1 – Dans quels textes ?
- Dans l’Exode, la libération du peuple d’Israël passe par la mort des premiers-nés égyptiens : ainsi parle le Seigneur : « Vers minuit, je sortirai au milieu de l’Égypte ; tout premier-né mourra dans le pays d’Égypte, afin que vous connaissiez que le Seigneur fait une distinction entre l’Égypte et Israël » (Exode 11,4…7)
- Lors de la traversée de la mer Rouge, « c’est le Seigneur qui combat pour Israël » ; après le passage du peuple, son ange ramène les eaux qui noient l’armée de pharaon. Moïse entonne alors un chant de guerre (Exode 15,3) : « le Seigneur est un guerrier… ». Plus tard, lors de la traversée du désert, « le Seigneur lui-même marche à la tête de son peuple » (Exode 13,21).

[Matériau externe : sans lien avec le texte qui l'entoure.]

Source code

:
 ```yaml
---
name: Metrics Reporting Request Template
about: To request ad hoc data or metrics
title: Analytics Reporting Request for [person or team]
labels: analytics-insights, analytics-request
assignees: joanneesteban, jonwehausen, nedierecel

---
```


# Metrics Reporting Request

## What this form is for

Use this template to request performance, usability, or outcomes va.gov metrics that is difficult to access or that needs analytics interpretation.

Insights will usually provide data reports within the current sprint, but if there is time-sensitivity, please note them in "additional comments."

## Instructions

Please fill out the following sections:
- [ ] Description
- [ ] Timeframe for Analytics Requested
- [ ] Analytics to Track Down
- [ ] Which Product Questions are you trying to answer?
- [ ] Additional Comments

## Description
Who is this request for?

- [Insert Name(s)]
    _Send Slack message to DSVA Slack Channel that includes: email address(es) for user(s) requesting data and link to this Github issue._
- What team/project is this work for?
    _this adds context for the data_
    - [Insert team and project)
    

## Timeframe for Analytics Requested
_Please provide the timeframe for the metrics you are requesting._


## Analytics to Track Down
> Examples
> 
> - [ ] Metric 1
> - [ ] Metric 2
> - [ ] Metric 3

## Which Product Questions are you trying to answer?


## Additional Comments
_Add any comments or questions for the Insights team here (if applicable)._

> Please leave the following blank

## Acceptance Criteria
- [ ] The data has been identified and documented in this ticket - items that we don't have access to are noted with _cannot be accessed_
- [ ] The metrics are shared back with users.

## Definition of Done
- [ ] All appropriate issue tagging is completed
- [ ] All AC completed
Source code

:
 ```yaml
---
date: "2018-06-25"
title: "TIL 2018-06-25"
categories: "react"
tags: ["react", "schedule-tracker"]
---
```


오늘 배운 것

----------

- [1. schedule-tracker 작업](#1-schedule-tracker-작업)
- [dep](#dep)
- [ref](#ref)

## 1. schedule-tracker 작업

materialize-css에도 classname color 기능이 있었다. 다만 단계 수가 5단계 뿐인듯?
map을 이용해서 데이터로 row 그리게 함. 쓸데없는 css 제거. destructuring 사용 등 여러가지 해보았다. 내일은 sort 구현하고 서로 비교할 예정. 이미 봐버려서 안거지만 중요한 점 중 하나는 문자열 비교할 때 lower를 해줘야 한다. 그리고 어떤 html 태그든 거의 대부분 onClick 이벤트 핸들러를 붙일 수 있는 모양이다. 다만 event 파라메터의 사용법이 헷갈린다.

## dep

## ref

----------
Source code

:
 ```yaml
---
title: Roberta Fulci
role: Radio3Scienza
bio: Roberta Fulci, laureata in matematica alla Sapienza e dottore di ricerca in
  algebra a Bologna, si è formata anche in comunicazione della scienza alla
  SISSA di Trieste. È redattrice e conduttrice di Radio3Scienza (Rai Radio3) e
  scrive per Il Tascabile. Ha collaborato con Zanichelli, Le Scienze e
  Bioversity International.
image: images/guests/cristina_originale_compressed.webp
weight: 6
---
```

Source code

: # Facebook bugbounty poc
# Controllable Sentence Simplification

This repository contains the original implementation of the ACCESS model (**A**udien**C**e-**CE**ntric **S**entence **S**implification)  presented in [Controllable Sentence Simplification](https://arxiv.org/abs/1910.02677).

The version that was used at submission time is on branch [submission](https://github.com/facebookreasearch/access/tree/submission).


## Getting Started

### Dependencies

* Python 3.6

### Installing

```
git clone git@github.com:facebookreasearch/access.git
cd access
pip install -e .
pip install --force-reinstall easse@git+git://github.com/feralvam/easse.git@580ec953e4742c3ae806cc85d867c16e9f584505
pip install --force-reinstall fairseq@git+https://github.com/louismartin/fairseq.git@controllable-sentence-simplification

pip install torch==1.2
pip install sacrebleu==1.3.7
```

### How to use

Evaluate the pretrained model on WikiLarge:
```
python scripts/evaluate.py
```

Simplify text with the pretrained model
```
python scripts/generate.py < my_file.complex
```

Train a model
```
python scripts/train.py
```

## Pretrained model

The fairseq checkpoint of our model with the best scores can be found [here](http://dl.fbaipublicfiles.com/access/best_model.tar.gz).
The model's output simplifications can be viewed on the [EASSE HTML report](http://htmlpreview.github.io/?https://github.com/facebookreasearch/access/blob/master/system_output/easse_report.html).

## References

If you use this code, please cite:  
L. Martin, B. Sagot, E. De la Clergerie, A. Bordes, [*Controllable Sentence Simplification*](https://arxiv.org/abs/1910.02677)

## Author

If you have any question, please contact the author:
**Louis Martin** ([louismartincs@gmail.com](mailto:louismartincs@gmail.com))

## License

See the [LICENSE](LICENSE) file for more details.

- Durant la conquête de la « Terre Promise », le Seigneur enverra devant Israël un ange qui chassera les peuples occupant le pays (Exode 33,2) et leur accorde la victoire sur les cananéens ; en échange, Israël doit les vouer à l’interdit (herem 1) les habitants et leur ville. Lors de la victoire sur Sihon et Og, rois des Amorites, est cité le livre des guerres du Seigneur (Nombres 21,14). C’est encore le Seigneur qui organise, comme un chef militaire, les recensements du peuple et de l’armée. En Nombres 31,13s , lors du combat contre les madianites, ils tuèrent tous les prisonniers, hommes, femmes et enfants, pour « exercer la vengeance du Seigneur sur Madian » ; pour obtenir ce massacre, Moïse dût se fâcher contre les chefs d’Israël qui avaient laissé la vie à toutes les femmes ; or seules les filles vierges furent épargnées par Moise, signe qu’il s’agissait bien d’une guerre sacrée.
- Josué, successeur de Moise, « s’incline devant le chef de l’armée du Seigneur » (Josué 5, 14). La ville de Jéricho est prise au cours d’une « liturgie guerrière » : la clameur poussée au moment de l’assaut, l’usage du cor, les 7 processions, la mention des prêtres précédant l’arche, tous ces éléments manifestent le caractère liturgique et guerrier du récit. Après Jéricho, toute la population de la ville d’Ai est passée au fil du rasoir. D’autres villes, celles du Sud notamment, sont vouées aussi à la destruction totale, suivant les commandements de Deutéronome 20,16.
- Sous les juges, YHWH reste le chef de guerre : Gédéon ne gardera que 300 hommes pour que la victoire soit attribuée à YHWH seul.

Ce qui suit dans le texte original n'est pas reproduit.